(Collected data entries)
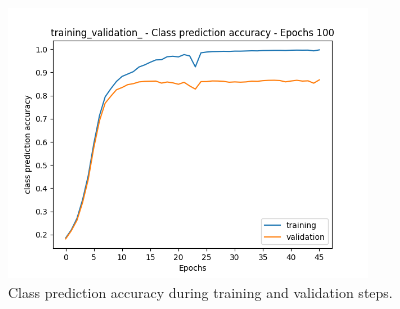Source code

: \documentclass[../report.tex]{subfiles}
\begin{document}
\begin{figure}[h]
    \centering
    \includegraphics[width=0.85\textwidth]{assets/images/training_validation_Class_prediction_accuracy.png}
    \caption{Class prediction accuracy during training and validation steps.}\label{img:performances}
\end{figure}
\end{document}
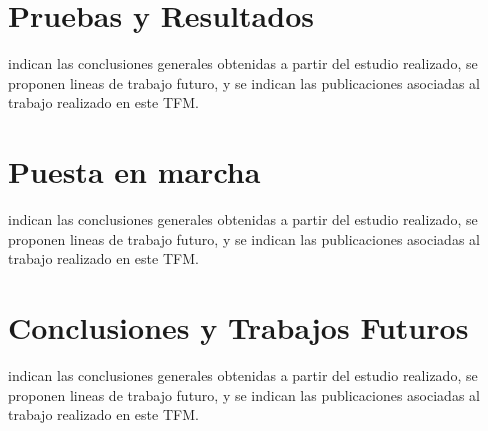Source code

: \documentclass[a4paper, 12pt]{book}
\renewcommand{\thesection}{\arabic{section}}
\renewcommand{\thesubsection}{\thesection . \arabic{subsection} }
\begin{document}


\renewcommand{\thesection}{\thechapter.\arabic{section}}
\renewcommand{\thesubsection}{\thesection.\arabic{subsection}}






\cleardoublepage
\chapter{Pruebas y Resultados}
\label{chap:resultados}
indican las conclusiones generales obtenidas a partir del estudio realizado, se proponen lineas de trabajo futuro, y se indican las publicaciones asociadas al trabajo realizado en este TFM.


\cleardoublepage
\chapter{Puesta en marcha}
\label{chap:puestaEnMarcha}
indican las conclusiones generales obtenidas a partir del estudio realizado, se proponen lineas de trabajo futuro, y se indican las publicaciones asociadas al trabajo realizado en este TFM.


\cleardoublepage
\chapter{Conclusiones y Trabajos Futuros}
\label{chap:conclusiones}
indican las conclusiones generales obtenidas a partir del estudio realizado, se proponen lineas de trabajo futuro, y se indican las publicaciones asociadas al trabajo realizado en este TFM.


\cleardoublepage


\end{document}
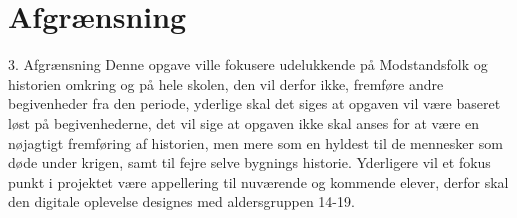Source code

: \section{Afgrænsning}


3.	Afgrænsning
Denne opgave ville fokusere udelukkende på Modstandsfolk og historien omkring og på hele skolen, den vil derfor ikke, fremføre andre begivenheder fra den periode, yderlige skal det siges at opgaven vil være baseret løst på begivenhederne, det vil sige at opgaven ikke skal anses for at være en nøjagtigt fremføring af historien, men mere som en hyldest til de mennesker som døde under krigen, samt til fejre selve bygnings historie. Yderligere vil et fokus punkt i projektet være appellering til nuværende og kommende elever, derfor skal den digitale oplevelse designes med aldersgruppen 14-19.
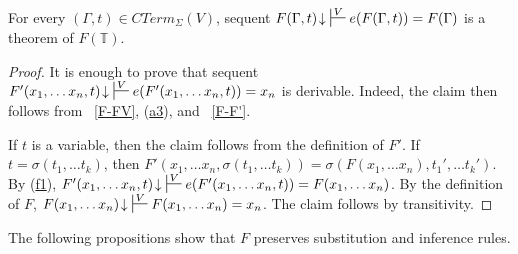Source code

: \documentclass[reqno]{amsart}
\newcommand{\axref}[1]{(\hyperref[ax:#1]{#1})}
\theoremstyle{definition}
\theoremstyle{remark}
\numberwithin{figure}{section}
\begin{document}
\begin{lem}[F-e]
For every $(\Gamma,t) \in CTerm_\Sigma(V)$, sequent $F(\Gamma,t)\!\downarrow\ \sststile{}{V} e(F(\Gamma,t)) = F(\Gamma)$ is a theorem of $F(\mathbb{T})$.
\end{lem}
\begin{proof}
It is enough to prove that sequent $F'(x_1, \ldots x_n, t)\!\downarrow\ \sststile{}{V} e(F'(x_1, \ldots x_n, t)) = x_n$ is derivable.
Indeed, the claim then follows from ~\eqref{F-FV}, \axref{a3}, and ~\eqref{F-F'}.

If $t$ is a variable, then the claim follows from the definition of $F'$.
If $t = \sigma(t_1, \ldots t_k)$, then $F'(x_1, \ldots x_n, \sigma(t_1, \ldots t_k)) = \sigma(F(x_1, \ldots x_n), t_1', \ldots t_k')$.
By \axref{f1}, $F'(x_1, \ldots x_n, t)\!\downarrow\ \sststile{}{V} e(F'(x_1, \ldots x_n, t)) = F(x_1, \ldots x_n)$.
By the definition of $F$, $F(x_1, \ldots x_n)\!\downarrow\ \sststile{}{V} F(x_1, \ldots x_n) = x_n$.
The claim follows by transitivity.
\end{proof}

The following propositions show that $F$ preserves substitution and inference rules.
\end{document}
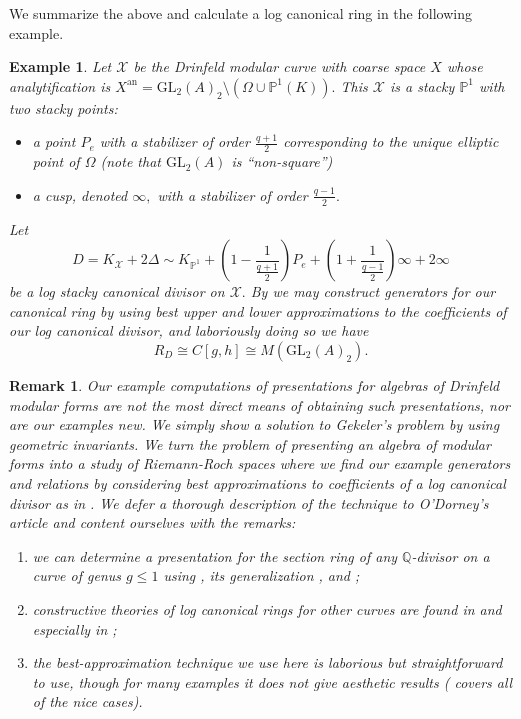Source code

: \documentclass[11pt]{amsart}
\newtheorem{example}[theorem]{Example}
\newtheorem{remark}[theorem]{Remark}
\theoremstyle{definition}
\numberwithin{equation}{section}
\newcommand{\GL}{\mathrm{GL}} 	%
\newcommand{\sX}{\mathscr{X}}		%
\newcommand{\bbP}{\mathbb{P}}		%
\newcommand{\bbQ}{\mathbb{Q}}		%
\begin{document}
We summarize the above and calculate a log canonical ring in the following example.
\begin{example}
Let $\sX$ be the Drinfeld modular curve with coarse space $X$ whose analytification is $X^{\text{an}}=\GL_2(A)_2\setminus(\Omega\cup\bbP^1(K)).$ This $\sX$ is a stacky $\bbP^1$ with two stacky points: 
\begin{itemize}
	\item a point $P_e$ with a stabilizer of order $\displaystyle{\frac{q+1}{2}}$ corresponding to the unique elliptic point of $\Omega$ (note that $\GL_2(A)$ is ``non-square'')
	\item a cusp, denoted $\infty,$ with a stabilizer of order $\displaystyle{\frac{q-1}{2}}.$
\end{itemize} 

Let \[D=K_{\sX}+2\Delta\sim K_{\bbP^1}+\left(1-\frac{1}{\frac{q+1}{2}} \right)P_e + \left(1+\frac{1}{\frac{q-1}{2}}\right)\infty+2\infty\] be a log stacky canonical divisor on $\sX.$ By \cite[Theorem $6$]{ODorney-canonical-rings-Q-divisors-on-P1} we may construct generators for our canonical ring by using best upper and lower approximations to the coefficients of our log canonical divisor, and laboriously doing so we have \[R_D\cong C[g,h]\cong M(\GL_2(A)_2).\]
\end{example}

\begin{remark}\label{r: how we compute canonical rings in our examples}
	Our example computations of presentations for algebras of Drinfeld modular forms are not the most direct means of obtaining such presentations, nor are our examples new. We simply show a solution to Gekeler's problem by using geometric invariants. We turn the problem of presenting an algebra of modular forms into a study of Riemann-Roch spaces where we find our example generators and relations by considering best approximations to coefficients of a log canonical divisor as in \cite{ODorney-canonical-rings-Q-divisors-on-P1}. We defer a thorough description of the technique to O'Dorney's article and content ourselves with the remarks:
	\begin{enumerate}
		\item we can determine a presentation for the section ring of any $\bbQ$-divisor on a curve of genus $g\leq 1$ using \cite{ODorney-canonical-rings-Q-divisors-on-P1}, its generalization \cite{Cerchia-Franklin-ODorney-Qdiv-Ell-curves}, and \cite{VZB};
		\item constructive theories of log canonical rings for other curves are found in \cite{Landesman-Ruhm-Zhang-Spin-canonical-rings} and especially in \cite{VZB};
		\item the best-approximation technique we use here is laborious but straightforward to use, though for many examples it does not give aesthetic results (\cite{VZB} covers all of the nice cases).  
	\end{enumerate}
\end{remark}
\end{document}

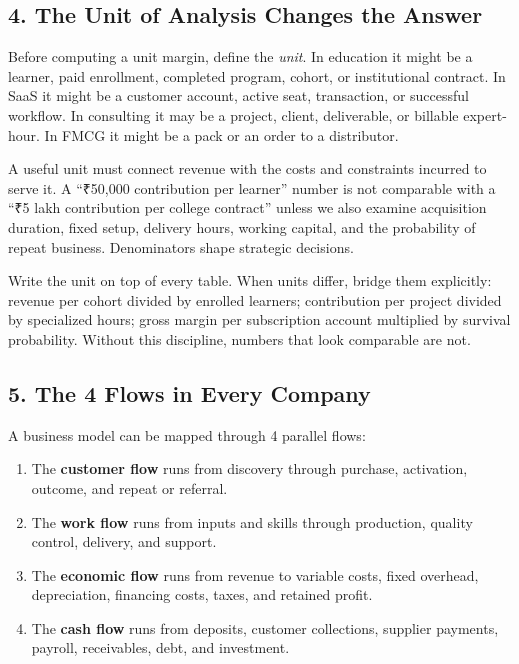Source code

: \subsection*{4. The Unit of Analysis Changes the Answer}

Before computing a unit margin, define the \emph{unit}. In education it might be a learner, paid enrollment, completed program, cohort, or institutional contract. In SaaS it might be a customer account, active seat, transaction, or successful workflow. In consulting it may be a project, client, deliverable, or billable expert-hour. In FMCG it might be a pack or an order to a distributor.

A useful unit must connect revenue with the costs and constraints incurred to serve it. A ``₹50,000 contribution per learner'' number is not comparable with a ``₹5 lakh contribution per college contract'' unless we also examine acquisition duration, fixed setup, delivery hours, working capital, and the probability of repeat business. Denominators shape strategic decisions.

Write the unit on top of every table. When units differ, bridge them explicitly: revenue per cohort divided by enrolled learners; contribution per project divided by specialized hours; gross margin per subscription account multiplied by survival probability. Without this discipline, numbers that look comparable are not.

\subsection*{5. The 4 Flows in Every Company}

A business model can be mapped through 4 parallel flows:
\begin{enumerate}
  \item The \textbf{customer flow} runs from discovery through purchase, activation, outcome, and repeat or referral.
  \item The \textbf{work flow} runs from inputs and skills through production, quality control, delivery, and support.
  \item The \textbf{economic flow} runs from revenue to variable costs, fixed overhead, depreciation, financing costs, taxes, and retained profit.
  \item The \textbf{cash flow} runs from deposits, customer collections, supplier payments, payroll, receivables, debt, and investment.
\end{enumerate}

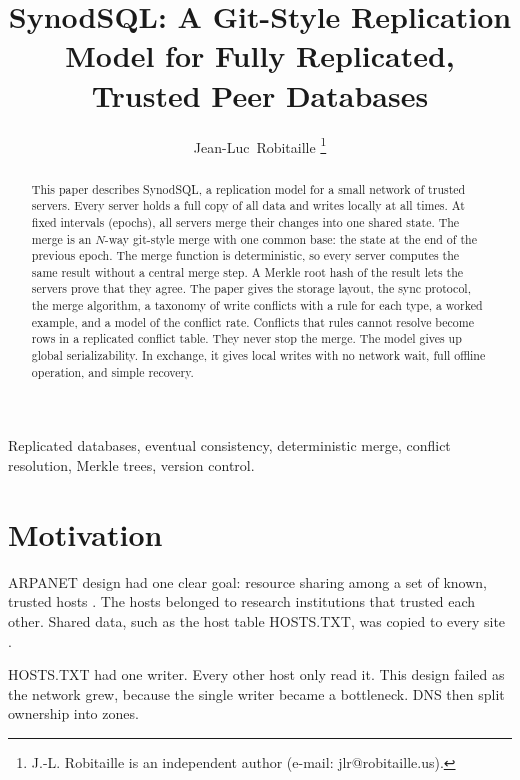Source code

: \documentclass[journal]{IEEEtran}
\newcommand{\SynodSQL}{SynodSQL}
\begin{document}
\title{\SynodSQL: A Git-Style Replication Model for Fully Replicated, Trusted Peer Databases}
\author{Jean-Luc~Robitaille%
\thanks{J.-L. Robitaille is an independent author (e-mail: jlr@robitaille.us).}}
\markboth{Draft, October 2026}{Robitaille: \SynodSQL}
\maketitle

\begin{abstract}
This paper describes \SynodSQL, a replication model for a small network of trusted servers. Every server holds a full copy of all data and writes locally at all times. At fixed intervals (epochs), all servers merge their changes into one shared state. The merge is an $N$-way git-style merge with one common base: the state at the end of the previous epoch. The merge function is deterministic, so every server computes the same result without a central merge step. A Merkle root hash of the result lets the servers prove that they agree. The paper gives the storage layout, the sync protocol, the merge algorithm, a taxonomy of write conflicts with a rule for each type, a worked example, and a model of the conflict rate. Conflicts that rules cannot resolve become rows in a replicated conflict table. They never stop the merge. The model gives up global serializability. In exchange, it gives local writes with no network wait, full offline operation, and simple recovery.
\end{abstract}

\begin{IEEEkeywords}
Replicated databases, eventual consistency, deterministic merge, conflict resolution, Merkle trees, version control.
\end{IEEEkeywords}

\section{Motivation}
 ARPANET design had one clear goal: resource sharing among a set of known, trusted hosts \cite{roberts1970}. The hosts belonged to research institutions that trusted each other. Shared data, such as the host table HOSTS.TXT, was copied to every site \cite{harrenstien1985}.

HOSTS.TXT had one writer. Every other host only read it. This design failed as the network grew, because the single writer became a bottleneck. DNS then split ownership into zones.
\end{document}
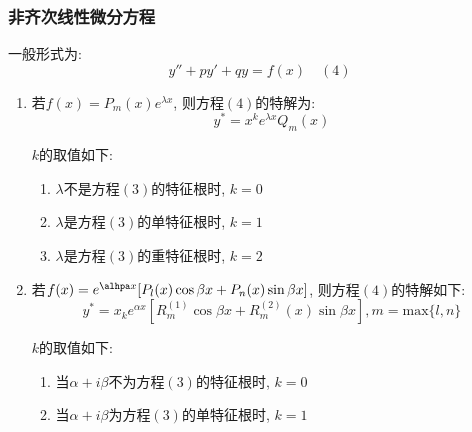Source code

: \subsubsection{非齐次线性微分方程}
一般形式为:
\begin{equation*}
y''+py'+qy=f(x) \quad (4)
\end{equation*}
\begin{enumerate}
\item 若$ f(x)=P_{m}(x)e^{\lambda x} $, 则方程$ (4) $的特解为:
\begin{equation*}
y^{*}=x^{k}e^{\lambda x}Q_{m}(x)
\end{equation*}\par $ k $的取值如下:
\begin{enumerate}
\item $ \lambda $不是方程$ (3) $的特征根时, $ k=0 $
\item $ \lambda $是方程$ (3) $的单特征根时, $ k=1 $
\item $ \lambda $是方程$ (3) $的重特征根时, $ k=2 $
\end{enumerate}
\item 若$ f(x)=e^{\alhpa x}[P_{l}(x)\cos \beta x+P_{n}(x)\sin \beta x] $, 则方程$ (4) $的特解如下:
\begin{equation*}
y^{*}=x_{k}e^{\alpha x}[R_{m}^{(1)}\cos \beta x+R_{m}^{(2)}(x)\sin \beta x], m=\mathrm{max}\{l,n\}
\end{equation*}\par $ k $的取值如下:
\begin{enumerate}
\item 当$ \alpha+i\beta $不为方程$ (3) $的特征根时, $ k=0 $
\item 当$ \alpha+i\beta $为方程$ (3) $的单特征根时, $ k=1 $
\end{enumerate}
\end{enumerate}


















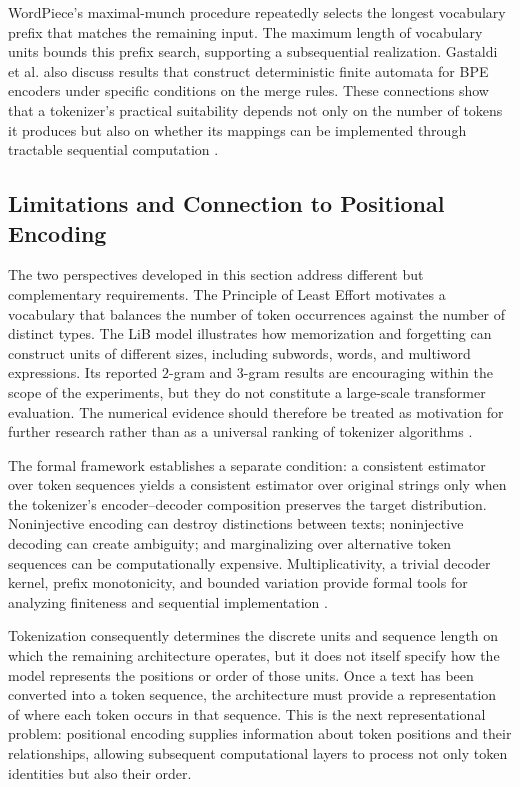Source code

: WordPiece's maximal-munch procedure repeatedly selects the longest vocabulary prefix that matches the remaining input. The maximum length of vocabulary units bounds this prefix search, supporting a subsequential realization. Gastaldi et al. also discuss results that construct deterministic finite automata for BPE encoders under specific conditions on the merge rules. These connections show that a tokenizer's practical suitability depends not only on the number of tokens it produces but also on whether its mappings can be implemented through tractable sequential computation \parencite{gastaldi2025foundations}.

\subsection{Limitations and Connection to Positional Encoding}
\label{subsec:tokenizer-limitations-transition}

The two perspectives developed in this section address different but complementary requirements. The Principle of Least Effort motivates a vocabulary that balances the number of token occurrences against the number of distinct types. The LiB model illustrates how memorization and forgetting can construct units of different sizes, including subwords, words, and multiword expressions. Its reported \(2\)-gram and \(3\)-gram results are encouraging within the scope of the experiments, but they do not constitute a large-scale transformer evaluation. The numerical evidence should therefore be treated as motivation for further research rather than as a universal ranking of tokenizer algorithms \parencite{yang2024rethinking}.

The formal framework establishes a separate condition: a consistent estimator over token sequences yields a consistent estimator over original strings only when the tokenizer's encoder--decoder composition preserves the target distribution. Noninjective encoding can destroy distinctions between texts; noninjective decoding can create ambiguity; and marginalizing over alternative token sequences can be computationally expensive. Multiplicativity, a trivial decoder kernel, prefix monotonicity, and bounded variation provide formal tools for analyzing finiteness and sequential implementation \parencite{gastaldi2025foundations}.

Tokenization consequently determines the discrete units and sequence length on which the remaining architecture operates, but it does not itself specify how the model represents the positions or order of those units. Once a text has been converted into a token sequence, the architecture must provide a representation of where each token occurs in that sequence. This is the next representational problem: positional encoding supplies information about token positions and their relationships, allowing subsequent computational layers to process not only token identities but also their order. 
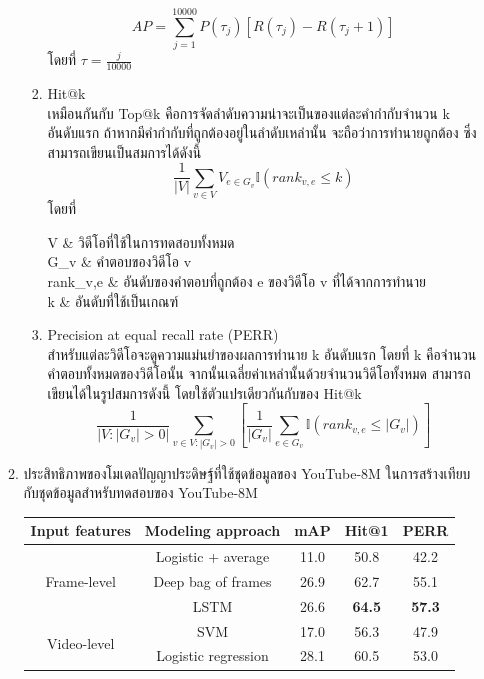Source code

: \begin{enumerate}
\begin{enumerate}
\begin{enumerate}
\begin{equation}
					AP = \sum_{j=1}^{10000}P(\tau_j)[R(\tau_j)-R(\tau_j+1)]
				\end{equation}
				โดยที่ $\tau = \frac{j}{10000}$
				\item Hit@k\\
				เหมือนกันกับ Top@k คือการจัดลำดับความน่าจะเป็นของแต่ละคำกำกับจำนวน k อันดับแรก ถ้าหากมีคำกำกับที่ถูกต้องอยู่ในลำดับเหล่านั้น จะถือว่าการทำนายถูกต้อง 
				ซึ่งสามารถเขียนเป็นสมการได้ดังนี้
				\begin{equation}
					\frac{1}{|V|}\sum_{v\in V}V_{e\in G_v}\mathbb{I}(rank_{v,e} \leq k)
				\end{equation}
				โดยที่
				\begin{conditions}
					V & วิดีโอที่ใช้ในการทดสอบทั้งหมด\\
					G_v & คำตอบของวิดีโอ v\\
					rank_{v,e} & อันดับของคำตอบที่ถูกต้อง e ของวิดีโอ v ที่ได้จากการทำนาย\\
					k & อันดับที่ใช้เป็นเกณฑ์
				\end{conditions}
				\item Precision at equal recall rate (PERR)\\
				สำหรับแต่ละวิดีโอจะดูความแม่นยำของผลการทำนาย k อันดับแรก โดยที่ k คือจำนวนคำตอบทั้งหมดของวิดีโอนั้น จากนั้นเฉลี่ยค่าเหล่านั้นด้วยจำนวนวิดีโอทั้งหมด
				สามารถเขียนได้ในรูปสมการดังนี้ โดยใช้ตัวแปรเดียวกันกับของ Hit@k
				\begin{equation}
					\frac{1}{|V :|G_v|>0|}\sum_{v\in V:|G_v|>0}\left [\frac{1}{|G_v|}\sum_{e\in G_v}\mathbb{I}(rank_{v,e} \leq |G_v|) \right ]
				\end{equation}
			\end{enumerate}
		\item ประสิทธิภาพของโมเดลปัญญาประดิษฐ์ที่ใช้ชุดข้อมูลของ YouTube-8M ในการสร้างเทียบกับชุดข้อมูลสำหรับทดสอบของ YouTube-8M
			\begin{table}[!ht]
				\centering
				\begin{tabular}{|c|c|c|c|c|}
					\hline
					{Input features} & {Modeling approach} & {mAP} & Hit@1 & PERR\\
					\hline
					\multirow{3}{*}{Frame-level} & Logistic + average & 11.0 & 50.8 & 42.2\\
					& Deep bag of frames & 26.9 & 62.7 & 55.1\\
					& LSTM & 26.6 & \textbf{64.5} & \textbf{57.3}\\
					\hline
					\multirow{3}{*}{Video-level} & SVM & 17.0 & 56.3 & 47.9\\
					& Logistic regression & 28.1 & 60.5 & 53.0\\

\end{tabular}
\end{table}
\end{enumerate}
\end{enumerate}
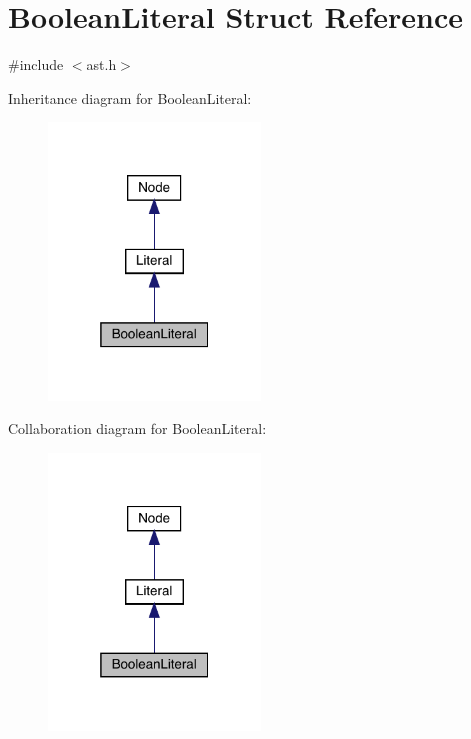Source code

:\hypertarget{struct_boolean_literal}{}\section{Boolean\+Literal Struct Reference}
\label{struct_boolean_literal}


{\ttfamily \#include $<$ast.\+h$>$}



Inheritance diagram for Boolean\+Literal\+:\nopagebreak
\begin{figure}[H]
\begin{center}
\leavevmode
\includegraphics[width=160pt]{struct_boolean_literal__inherit__graph}
\end{center}
\end{figure}


Collaboration diagram for Boolean\+Literal\+:\nopagebreak
\begin{figure}[H]
\begin{center}
\leavevmode
\includegraphics[width=160pt]{struct_boolean_literal__coll__graph}
\end{center}
\end{figure}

## Task to complete
Which lines in the records above contain the string "variable"? Copy each one.

## Exercise response
If $t$ is a variable, then the claim follows from the definition of $F'$.
  \item The \textbf{economic flow} runs from revenue to variable costs, fixed overhead, depreciation, financing costs, taxes, and retained profit.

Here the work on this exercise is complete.